Willy sull’aereo del ritorno a casaIl biker estremo Willy Mulonia, di Chiari, tra le nevi dell’Alaska
Willy sull’aereo del ritorno a casaIl biker estremo Willy Mulonia, di Chiari, tra le nevi dell’Alaska
M.MA.28.03.2020

Willy Mulonia, 52 anni, lascia l’Alaska e questa volta, dopo tante memorabili imprese, getta la spugna e rinuncia al sogno di raggiungere i 1.600 chilometri che dividono Anchorage da Nome. LO HA ANNUNCIATO pochi giorni fa dopo una galoppata che puntava dritto ai primi mille chilometri, per poi puntare alla terza fase verso Nome. Ha annunciato la resa il 21 marzo dopo circa venti giorni di sfide al gelo polare e alla solitudine. La fatica enorme e un «giallo» che racconterà nei prossimi giorni sono i motivi della sua amara, ma a quanto pare necessaria, rinuncia. «NON CE L’HO FATTA - dice Willy Mulonia - ma questa volta ero pronto e non è colpa mia se tutto non ha funzionato». Laconico, quasi disperato, il biker dei due mondi, che rincorre imprese ciclistiche ormai da 25 anni, ha lasciato un messaggio sul suo profilo Facebook, per ringraziare chi lo ha affiancato, ovvero l’altro biker bresciano Roberto Gazzoli, e la famiglia. «Da ventuno anni - scrive - ho cullato un sogno o un’ossessione: attraversare l’Alaska intera in bici in pieno inverno da Knick Lake, a nord di Anchorage, fino a Nome sul mare di Bering.

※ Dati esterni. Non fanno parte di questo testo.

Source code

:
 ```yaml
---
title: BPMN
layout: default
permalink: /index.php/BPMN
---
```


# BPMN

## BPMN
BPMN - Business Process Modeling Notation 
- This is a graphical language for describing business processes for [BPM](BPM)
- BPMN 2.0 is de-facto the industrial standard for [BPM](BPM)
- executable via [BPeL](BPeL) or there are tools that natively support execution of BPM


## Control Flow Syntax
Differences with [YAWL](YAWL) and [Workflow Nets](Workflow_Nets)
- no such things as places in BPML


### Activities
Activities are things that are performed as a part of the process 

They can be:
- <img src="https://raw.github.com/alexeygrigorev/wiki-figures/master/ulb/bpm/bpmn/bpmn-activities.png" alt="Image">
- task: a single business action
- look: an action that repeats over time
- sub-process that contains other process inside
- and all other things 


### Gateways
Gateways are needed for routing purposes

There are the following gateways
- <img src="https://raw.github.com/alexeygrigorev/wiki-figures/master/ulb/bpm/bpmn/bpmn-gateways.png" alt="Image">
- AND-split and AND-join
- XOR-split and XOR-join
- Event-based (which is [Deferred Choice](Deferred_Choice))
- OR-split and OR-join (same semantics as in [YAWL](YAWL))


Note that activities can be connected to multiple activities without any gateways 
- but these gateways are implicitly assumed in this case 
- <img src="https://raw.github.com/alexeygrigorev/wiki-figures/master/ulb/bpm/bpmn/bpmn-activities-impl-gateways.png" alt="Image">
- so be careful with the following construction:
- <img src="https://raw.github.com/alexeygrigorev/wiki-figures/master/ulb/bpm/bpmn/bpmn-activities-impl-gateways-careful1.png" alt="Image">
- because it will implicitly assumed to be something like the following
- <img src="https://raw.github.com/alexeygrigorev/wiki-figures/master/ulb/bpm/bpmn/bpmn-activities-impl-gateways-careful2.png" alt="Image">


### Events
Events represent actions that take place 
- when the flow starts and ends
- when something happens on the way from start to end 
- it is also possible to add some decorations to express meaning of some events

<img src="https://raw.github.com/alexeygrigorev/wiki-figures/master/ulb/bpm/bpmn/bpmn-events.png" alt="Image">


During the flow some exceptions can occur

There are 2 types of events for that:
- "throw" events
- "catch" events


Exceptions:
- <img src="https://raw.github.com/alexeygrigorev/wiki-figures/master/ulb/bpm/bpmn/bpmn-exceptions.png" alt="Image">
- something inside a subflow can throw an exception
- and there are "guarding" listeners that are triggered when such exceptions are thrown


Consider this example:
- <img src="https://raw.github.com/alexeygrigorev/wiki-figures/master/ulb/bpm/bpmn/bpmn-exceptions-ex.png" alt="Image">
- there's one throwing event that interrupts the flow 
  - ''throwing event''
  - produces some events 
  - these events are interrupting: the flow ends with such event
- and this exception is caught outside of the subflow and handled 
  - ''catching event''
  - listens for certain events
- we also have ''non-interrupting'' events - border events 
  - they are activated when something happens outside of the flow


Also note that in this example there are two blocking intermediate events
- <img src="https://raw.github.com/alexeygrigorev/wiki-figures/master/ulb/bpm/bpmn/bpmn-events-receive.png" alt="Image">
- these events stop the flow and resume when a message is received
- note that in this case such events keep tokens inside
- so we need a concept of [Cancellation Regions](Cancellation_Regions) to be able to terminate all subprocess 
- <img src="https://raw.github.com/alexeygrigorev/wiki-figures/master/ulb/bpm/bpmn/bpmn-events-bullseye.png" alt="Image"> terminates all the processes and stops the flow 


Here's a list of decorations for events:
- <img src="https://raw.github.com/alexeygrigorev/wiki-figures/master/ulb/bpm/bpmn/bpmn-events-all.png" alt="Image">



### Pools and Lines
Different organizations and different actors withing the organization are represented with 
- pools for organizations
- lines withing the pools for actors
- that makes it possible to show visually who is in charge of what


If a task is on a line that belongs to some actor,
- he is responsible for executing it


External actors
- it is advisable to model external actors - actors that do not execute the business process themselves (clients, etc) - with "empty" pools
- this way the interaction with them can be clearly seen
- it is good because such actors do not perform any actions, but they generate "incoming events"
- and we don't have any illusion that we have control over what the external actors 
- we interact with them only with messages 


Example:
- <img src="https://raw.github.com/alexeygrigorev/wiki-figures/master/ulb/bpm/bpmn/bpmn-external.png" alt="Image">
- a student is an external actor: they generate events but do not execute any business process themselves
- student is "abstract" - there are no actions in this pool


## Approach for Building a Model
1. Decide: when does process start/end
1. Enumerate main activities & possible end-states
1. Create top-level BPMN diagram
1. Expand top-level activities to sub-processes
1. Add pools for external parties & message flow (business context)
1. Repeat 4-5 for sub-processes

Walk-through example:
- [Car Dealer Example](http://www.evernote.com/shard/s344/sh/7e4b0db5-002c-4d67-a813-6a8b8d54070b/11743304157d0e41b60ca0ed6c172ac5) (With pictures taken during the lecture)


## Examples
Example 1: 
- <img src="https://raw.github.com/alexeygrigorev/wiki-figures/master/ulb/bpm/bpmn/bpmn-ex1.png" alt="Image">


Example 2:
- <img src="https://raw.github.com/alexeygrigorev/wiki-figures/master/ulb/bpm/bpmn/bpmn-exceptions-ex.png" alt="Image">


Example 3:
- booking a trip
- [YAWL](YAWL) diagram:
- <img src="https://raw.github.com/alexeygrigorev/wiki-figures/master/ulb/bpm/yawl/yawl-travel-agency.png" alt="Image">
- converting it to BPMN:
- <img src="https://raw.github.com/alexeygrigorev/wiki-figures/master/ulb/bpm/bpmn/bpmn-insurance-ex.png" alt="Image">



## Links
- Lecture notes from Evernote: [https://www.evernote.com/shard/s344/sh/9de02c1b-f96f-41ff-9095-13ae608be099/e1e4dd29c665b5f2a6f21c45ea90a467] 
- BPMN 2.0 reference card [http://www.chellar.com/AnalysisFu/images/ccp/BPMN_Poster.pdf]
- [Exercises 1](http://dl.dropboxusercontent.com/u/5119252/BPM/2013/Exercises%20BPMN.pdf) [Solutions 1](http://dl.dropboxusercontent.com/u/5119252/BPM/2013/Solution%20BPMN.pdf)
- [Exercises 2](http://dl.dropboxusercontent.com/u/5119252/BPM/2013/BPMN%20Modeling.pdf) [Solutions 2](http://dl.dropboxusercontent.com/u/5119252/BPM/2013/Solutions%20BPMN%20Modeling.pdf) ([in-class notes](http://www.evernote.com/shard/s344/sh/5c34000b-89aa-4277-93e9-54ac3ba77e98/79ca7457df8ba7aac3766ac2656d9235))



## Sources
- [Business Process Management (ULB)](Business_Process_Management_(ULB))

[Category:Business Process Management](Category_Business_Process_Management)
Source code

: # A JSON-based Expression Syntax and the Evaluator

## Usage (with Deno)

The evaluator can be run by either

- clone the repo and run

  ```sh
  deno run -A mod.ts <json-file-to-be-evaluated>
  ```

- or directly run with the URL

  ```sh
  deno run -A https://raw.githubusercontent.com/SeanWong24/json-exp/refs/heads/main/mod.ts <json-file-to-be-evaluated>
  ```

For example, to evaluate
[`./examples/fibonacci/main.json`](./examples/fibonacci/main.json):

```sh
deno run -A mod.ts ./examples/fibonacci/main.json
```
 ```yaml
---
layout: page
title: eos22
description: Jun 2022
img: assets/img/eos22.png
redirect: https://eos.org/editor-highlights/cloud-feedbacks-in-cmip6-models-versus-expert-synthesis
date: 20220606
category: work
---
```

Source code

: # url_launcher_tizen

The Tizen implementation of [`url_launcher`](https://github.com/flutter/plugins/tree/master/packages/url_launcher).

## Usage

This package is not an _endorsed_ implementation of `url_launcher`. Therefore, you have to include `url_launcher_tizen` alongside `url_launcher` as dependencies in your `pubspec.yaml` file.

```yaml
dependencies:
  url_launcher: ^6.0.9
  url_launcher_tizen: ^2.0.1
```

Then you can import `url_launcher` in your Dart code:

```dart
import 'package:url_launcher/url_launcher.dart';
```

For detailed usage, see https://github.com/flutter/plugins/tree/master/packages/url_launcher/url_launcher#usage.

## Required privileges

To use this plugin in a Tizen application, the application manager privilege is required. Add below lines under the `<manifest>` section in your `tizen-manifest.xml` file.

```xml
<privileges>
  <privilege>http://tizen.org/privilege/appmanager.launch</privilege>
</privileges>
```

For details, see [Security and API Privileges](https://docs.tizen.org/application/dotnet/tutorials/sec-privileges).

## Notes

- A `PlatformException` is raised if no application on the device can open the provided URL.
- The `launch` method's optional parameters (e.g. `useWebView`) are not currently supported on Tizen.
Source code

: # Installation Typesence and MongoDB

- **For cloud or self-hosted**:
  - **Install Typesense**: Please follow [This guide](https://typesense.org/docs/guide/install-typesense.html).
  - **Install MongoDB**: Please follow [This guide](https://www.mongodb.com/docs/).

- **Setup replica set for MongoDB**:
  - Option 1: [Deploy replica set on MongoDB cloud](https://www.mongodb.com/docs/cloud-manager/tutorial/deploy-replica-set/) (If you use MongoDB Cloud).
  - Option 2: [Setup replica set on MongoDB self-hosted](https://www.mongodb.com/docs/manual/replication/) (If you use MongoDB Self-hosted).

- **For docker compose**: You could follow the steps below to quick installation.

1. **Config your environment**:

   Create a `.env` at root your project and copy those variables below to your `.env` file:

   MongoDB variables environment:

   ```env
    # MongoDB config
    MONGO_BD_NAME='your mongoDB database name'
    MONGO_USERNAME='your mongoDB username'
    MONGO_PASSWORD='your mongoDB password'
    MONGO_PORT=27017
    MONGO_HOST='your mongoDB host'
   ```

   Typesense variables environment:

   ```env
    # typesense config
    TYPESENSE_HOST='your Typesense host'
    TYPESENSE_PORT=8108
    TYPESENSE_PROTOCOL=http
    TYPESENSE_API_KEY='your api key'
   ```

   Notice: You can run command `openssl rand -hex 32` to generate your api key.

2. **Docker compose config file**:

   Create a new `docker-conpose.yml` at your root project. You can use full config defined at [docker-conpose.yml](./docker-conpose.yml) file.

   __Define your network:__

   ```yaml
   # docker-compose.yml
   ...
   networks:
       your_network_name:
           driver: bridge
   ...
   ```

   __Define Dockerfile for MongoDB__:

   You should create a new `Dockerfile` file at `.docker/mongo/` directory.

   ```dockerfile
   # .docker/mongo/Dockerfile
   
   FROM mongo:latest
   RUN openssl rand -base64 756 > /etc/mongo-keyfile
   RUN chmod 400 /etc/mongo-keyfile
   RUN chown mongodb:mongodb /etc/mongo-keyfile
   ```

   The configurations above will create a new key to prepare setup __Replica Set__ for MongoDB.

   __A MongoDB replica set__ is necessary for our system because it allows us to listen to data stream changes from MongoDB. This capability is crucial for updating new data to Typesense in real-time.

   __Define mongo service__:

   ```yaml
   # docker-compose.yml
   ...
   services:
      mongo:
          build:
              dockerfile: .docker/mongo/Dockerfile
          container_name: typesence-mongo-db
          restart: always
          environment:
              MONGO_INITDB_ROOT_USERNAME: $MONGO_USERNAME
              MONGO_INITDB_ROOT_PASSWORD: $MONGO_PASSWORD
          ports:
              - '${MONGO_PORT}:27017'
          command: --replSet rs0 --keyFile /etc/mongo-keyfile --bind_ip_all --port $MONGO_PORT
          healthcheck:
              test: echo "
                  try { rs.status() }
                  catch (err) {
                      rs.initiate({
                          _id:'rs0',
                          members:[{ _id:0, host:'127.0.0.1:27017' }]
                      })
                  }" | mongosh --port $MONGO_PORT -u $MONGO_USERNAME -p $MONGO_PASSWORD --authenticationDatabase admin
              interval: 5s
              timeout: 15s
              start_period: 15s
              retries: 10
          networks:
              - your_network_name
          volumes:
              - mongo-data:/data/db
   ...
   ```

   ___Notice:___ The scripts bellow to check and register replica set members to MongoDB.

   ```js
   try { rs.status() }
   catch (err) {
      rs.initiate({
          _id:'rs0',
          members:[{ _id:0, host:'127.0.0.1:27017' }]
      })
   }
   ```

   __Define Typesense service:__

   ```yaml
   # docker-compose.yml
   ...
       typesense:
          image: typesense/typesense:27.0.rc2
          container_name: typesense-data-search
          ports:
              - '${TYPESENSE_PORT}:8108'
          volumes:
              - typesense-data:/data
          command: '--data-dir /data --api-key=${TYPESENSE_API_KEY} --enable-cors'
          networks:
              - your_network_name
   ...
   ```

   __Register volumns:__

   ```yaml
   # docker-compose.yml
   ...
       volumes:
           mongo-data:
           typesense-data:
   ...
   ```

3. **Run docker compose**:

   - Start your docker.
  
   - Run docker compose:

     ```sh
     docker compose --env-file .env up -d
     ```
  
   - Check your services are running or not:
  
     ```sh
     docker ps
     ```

Ho conosciuto questi posti nel 1999 grazie a Juan Carlos Najera che mi propose questa folle gara - ricorda ancora il biker estremo clarense -. Era la quinta volta che tornavo. Prima di partire ero certo di essere pronto e che comunque andava sarebbe stata l’ultima volta». La soddisfazione più grande? Resta senza dubbio quella di aver aiutato il fratello Tiziano a raggiungere il traguardo intermedio di McGrath. Ma poco dopo Willy annuncia dall’aereo verso la Spagna, dove vive da anni: «La partita non è chiusa. È solo rimandata». Insomma non è detta l’ultima parola.